Y lástima por esa nueva-vieja izquierda mexicana del tipo Boric porque llegó tarde al reparto de martinis: se los tomaron Jesús Zambrano y Jesús Ortega generaciones atrás. (Aunque, dicho sea sin sorna, sí les habría quedado encontrarse en un bar de la Roma con Claudio X. o con Lorenzo, con Álvarez Icaza o con Castañeda, pero ya no se ve bien: Andrés Manuel López Obrador los exhibió y se les secó la alberca).
Y lástima por los que se creen de esa vieja-nueva izquierda zigzagueante y acomodaticia porque sí les sobrará a quién rentarse, pero a la larga les faltará lo único que dura para siempre: la honestidad intelectual.

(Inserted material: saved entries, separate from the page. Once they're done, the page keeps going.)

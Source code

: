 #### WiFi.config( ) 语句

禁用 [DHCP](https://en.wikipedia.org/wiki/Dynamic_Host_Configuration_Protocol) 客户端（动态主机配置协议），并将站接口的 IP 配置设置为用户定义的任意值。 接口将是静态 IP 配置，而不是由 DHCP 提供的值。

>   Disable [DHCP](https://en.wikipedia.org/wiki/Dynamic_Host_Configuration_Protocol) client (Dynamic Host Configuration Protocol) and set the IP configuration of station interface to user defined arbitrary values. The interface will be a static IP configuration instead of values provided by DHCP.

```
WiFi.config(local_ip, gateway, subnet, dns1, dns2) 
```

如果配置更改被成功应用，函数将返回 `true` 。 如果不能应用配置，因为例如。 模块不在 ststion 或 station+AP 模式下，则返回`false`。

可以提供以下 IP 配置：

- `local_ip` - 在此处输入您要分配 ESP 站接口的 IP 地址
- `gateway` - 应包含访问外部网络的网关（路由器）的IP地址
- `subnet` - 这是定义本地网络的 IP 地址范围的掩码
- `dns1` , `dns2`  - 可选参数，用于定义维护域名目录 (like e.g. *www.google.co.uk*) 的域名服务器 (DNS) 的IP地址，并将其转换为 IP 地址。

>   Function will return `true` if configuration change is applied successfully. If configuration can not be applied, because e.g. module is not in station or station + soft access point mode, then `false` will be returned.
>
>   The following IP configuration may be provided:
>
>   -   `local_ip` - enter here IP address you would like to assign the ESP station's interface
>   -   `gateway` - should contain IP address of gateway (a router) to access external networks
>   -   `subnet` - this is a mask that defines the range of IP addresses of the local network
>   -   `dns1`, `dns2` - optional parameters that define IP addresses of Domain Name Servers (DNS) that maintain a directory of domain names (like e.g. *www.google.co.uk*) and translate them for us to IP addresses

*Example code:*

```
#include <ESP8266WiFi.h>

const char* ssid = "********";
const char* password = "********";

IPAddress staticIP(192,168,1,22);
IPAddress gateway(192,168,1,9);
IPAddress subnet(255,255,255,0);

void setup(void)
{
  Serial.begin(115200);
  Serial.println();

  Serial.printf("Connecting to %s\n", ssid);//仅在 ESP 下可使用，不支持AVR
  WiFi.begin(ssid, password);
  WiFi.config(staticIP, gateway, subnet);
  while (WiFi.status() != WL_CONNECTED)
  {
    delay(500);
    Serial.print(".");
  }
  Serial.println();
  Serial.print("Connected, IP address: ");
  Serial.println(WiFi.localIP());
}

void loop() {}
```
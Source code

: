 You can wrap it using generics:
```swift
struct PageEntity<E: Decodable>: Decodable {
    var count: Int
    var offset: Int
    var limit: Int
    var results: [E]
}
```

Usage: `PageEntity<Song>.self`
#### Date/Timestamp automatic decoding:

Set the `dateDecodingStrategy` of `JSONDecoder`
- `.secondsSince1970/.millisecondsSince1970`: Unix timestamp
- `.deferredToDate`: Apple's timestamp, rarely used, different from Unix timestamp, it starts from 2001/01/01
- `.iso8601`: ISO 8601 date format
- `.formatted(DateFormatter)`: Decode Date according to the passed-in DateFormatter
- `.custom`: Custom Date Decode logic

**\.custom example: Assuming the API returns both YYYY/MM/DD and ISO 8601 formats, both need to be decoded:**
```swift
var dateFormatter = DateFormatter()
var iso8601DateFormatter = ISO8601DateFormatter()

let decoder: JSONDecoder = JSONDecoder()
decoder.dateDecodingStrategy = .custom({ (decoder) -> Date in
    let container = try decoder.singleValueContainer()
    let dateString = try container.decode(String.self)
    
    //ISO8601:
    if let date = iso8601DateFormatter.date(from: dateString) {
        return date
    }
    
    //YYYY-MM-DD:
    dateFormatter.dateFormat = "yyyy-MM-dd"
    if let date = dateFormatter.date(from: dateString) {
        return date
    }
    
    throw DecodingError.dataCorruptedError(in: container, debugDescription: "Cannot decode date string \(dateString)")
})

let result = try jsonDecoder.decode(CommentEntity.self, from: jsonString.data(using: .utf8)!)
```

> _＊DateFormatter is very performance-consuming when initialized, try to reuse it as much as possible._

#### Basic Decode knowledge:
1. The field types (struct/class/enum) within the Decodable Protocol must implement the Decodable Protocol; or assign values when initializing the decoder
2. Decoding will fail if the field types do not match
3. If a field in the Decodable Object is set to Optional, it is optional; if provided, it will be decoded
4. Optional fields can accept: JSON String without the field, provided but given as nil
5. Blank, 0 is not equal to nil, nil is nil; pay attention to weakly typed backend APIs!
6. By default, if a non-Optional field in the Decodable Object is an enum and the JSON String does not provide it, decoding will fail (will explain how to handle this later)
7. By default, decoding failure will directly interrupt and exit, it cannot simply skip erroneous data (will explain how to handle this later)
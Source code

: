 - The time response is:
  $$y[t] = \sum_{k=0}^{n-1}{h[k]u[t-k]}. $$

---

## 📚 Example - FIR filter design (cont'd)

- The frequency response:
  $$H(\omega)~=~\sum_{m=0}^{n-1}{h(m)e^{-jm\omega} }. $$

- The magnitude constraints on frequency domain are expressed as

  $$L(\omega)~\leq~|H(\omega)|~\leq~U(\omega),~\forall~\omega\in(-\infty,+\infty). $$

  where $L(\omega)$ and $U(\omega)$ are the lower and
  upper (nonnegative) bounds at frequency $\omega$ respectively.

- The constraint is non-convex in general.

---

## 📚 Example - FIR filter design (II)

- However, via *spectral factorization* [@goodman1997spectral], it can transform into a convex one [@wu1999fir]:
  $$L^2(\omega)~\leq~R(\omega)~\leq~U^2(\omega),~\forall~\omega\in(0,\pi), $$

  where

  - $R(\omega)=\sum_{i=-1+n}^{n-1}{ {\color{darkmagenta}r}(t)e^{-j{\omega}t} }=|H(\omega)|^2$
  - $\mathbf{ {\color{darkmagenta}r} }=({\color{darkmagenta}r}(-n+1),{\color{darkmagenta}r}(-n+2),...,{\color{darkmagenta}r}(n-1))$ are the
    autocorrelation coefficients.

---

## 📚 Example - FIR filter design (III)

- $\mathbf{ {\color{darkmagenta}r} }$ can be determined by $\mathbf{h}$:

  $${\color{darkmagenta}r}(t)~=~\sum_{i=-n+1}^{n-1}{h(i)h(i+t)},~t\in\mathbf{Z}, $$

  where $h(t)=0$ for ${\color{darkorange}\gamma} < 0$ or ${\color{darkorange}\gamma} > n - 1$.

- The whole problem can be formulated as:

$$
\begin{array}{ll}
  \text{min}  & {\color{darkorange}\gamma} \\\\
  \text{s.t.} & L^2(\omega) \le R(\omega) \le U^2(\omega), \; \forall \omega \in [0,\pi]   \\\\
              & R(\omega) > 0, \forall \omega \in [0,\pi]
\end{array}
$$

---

Espero muchos cambios entre López Obrador y Claudia Sheinbaum. Pero no espero, la verdad, que la nueva Presidenta anuncie la reapertura de la alberca de centroizquierda-centroderecha por una simple razón: hace tiempo que la simulación no paga. Boric ha gobernado con una aprobación abajo del 30 por ciento mientras que el referente mexicano de los acomodaticios, Zambrano y Ortega, arrastran la cola por el vecindario mientras ruegan a los que pasan un mendrugo –quién lo iba a decir– de pan.